The slope and intercept give you your line. The rvalue can be squared to give the r^2 value (goodness of fit). The p-value is another statistic that essentially tells you how likely it is that there is no correlation between these quantities (very small here!). Then theres errors on the slope (stderr) and intercept (intercept_stderr).

The way we can access this data is by asking for these properties of the linear fit *object* the function returns. This object has all of these things as properties that we can get by typing things like `my_linear_fit.intercept`, etc.

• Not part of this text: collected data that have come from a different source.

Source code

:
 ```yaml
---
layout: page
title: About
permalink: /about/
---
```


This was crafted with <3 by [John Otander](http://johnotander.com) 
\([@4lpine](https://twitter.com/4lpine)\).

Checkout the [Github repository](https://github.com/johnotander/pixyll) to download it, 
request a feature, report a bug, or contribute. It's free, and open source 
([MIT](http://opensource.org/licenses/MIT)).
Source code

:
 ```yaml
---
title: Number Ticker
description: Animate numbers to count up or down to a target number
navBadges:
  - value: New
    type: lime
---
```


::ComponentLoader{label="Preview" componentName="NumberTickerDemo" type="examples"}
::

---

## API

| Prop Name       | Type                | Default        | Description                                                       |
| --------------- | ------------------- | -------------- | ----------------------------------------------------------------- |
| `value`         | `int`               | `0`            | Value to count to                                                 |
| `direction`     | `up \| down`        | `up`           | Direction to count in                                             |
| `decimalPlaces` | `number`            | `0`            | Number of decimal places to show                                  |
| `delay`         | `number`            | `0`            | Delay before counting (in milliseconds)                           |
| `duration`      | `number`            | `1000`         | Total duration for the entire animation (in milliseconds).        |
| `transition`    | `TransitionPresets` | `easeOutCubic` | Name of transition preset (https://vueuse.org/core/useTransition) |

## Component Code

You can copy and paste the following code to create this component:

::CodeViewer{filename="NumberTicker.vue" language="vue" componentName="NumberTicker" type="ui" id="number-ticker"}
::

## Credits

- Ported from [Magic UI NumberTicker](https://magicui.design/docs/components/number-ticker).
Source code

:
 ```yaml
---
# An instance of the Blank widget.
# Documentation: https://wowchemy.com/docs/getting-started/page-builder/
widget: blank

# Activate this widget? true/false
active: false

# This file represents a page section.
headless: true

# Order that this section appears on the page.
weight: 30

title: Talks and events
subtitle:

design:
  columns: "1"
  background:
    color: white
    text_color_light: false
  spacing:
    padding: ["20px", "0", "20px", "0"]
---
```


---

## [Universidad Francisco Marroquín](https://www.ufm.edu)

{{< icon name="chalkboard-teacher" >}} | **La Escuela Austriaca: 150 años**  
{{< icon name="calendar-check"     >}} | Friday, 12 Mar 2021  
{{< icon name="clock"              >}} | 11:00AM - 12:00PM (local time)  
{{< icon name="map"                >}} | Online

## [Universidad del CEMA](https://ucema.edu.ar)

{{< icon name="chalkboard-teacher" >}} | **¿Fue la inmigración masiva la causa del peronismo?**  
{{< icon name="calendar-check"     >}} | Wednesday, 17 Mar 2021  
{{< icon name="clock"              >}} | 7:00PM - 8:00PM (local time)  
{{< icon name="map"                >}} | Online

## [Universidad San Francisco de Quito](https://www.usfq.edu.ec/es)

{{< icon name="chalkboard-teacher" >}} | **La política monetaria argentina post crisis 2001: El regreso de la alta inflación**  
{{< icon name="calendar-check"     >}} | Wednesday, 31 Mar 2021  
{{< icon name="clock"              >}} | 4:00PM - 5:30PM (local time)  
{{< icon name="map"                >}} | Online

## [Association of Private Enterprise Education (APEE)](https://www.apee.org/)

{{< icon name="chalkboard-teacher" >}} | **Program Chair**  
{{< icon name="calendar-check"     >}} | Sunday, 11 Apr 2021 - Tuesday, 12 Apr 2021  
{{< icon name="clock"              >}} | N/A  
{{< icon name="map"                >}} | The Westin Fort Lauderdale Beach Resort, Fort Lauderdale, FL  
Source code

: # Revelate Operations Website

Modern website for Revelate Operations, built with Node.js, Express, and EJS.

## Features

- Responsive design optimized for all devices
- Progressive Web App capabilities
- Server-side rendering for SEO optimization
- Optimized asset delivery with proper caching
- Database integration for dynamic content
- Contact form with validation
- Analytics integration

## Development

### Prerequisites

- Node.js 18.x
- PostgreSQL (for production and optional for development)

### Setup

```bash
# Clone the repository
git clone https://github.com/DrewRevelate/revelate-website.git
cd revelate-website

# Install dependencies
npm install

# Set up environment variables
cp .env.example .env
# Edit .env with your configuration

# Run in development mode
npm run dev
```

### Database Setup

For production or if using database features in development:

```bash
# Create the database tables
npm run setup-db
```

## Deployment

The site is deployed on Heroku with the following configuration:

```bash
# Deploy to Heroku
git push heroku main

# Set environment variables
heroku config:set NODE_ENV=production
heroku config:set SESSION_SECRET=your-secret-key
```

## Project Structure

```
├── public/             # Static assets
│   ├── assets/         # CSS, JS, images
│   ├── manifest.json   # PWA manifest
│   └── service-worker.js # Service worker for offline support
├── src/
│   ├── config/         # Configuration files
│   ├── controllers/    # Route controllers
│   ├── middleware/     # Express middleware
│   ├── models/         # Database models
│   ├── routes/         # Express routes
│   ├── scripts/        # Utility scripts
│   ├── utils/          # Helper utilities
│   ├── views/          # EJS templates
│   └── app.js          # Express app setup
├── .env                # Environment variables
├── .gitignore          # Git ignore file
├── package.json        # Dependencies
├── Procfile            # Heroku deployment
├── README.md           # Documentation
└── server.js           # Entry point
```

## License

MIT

We can now use this to plot our fit against our data!

In [None]:
def my_fit(x):
    return my_linear_fit.slope*x + my_linear_fit.intercept

plt.scatter(x,y, marker='x',color='k')
plt.plot(np.linspace(0,100,100),my_fit(np.linspace(0,100,100)), color='r', linewidth=3)

Now we can check our fit. If it is good then there should be roughly an even distribution of points above and below the line. Let's see if that's true by checking the *residuals* of the data (the difference between the actual and predicted values, treating x as the independent variable)

In [None]:
dy = y - my_fit(x) #our residuals
#let's just pring out the number of positive vs negative residuals
print(len(dy[(dy>0)]), len(dy[(dy<0)]))

Not too bad! Very close! We can also take a closer look at the distribution of residuals, just for fun. We will use the hist() function in matplotlib which produces a histogram (binned numbers). It takes as an argument one set of data, as well as a number of bins to split it up into. You may also give it a `range=(min,max)`.

In [None]:
 # you can play around with the number of bins. What happens if you make them too small?
plt.hist(dy, bins=20)

For your lab reports, it will always be important to report the goodness of any fit you perform. In the case of linear regression, this is the rvalue^2

In [None]:
print('r-squared value:', my_linear_fit.rvalue**2)

That's very close to one! That's very good!

Let's see what happens when we fit random data (i.e. trying to find a correlation when there is none). In this case, we are going to assign 100 random numbers some other independent variable. This variable isn't random but just increasing, but this doesn't matter.

In [None]:
rand_num = np.random.rand(100) #100 random numbers
ind_var = np.arange(100) #0,1,2...99
my_new_linear_fit = scipy.stats.linregress(ind_var, rand_num)

In [None]:
my_new_linear_fit

Wow. So that slope is very close to zero, and that pvalue is now pretty darn high! This means that it is likely there is no correlation (which of course there isn't!)

In [None]:
plt.scatter(ind_var, rand_num, marker='x', color='k')
def my_new_fit(x):
    return my_new_linear_fit.slope*x + my_new_linear_fit.intercept

plt.plot(np.linspace(0,100,100),my_new_fit(np.linspace(0,1,100)),color='r')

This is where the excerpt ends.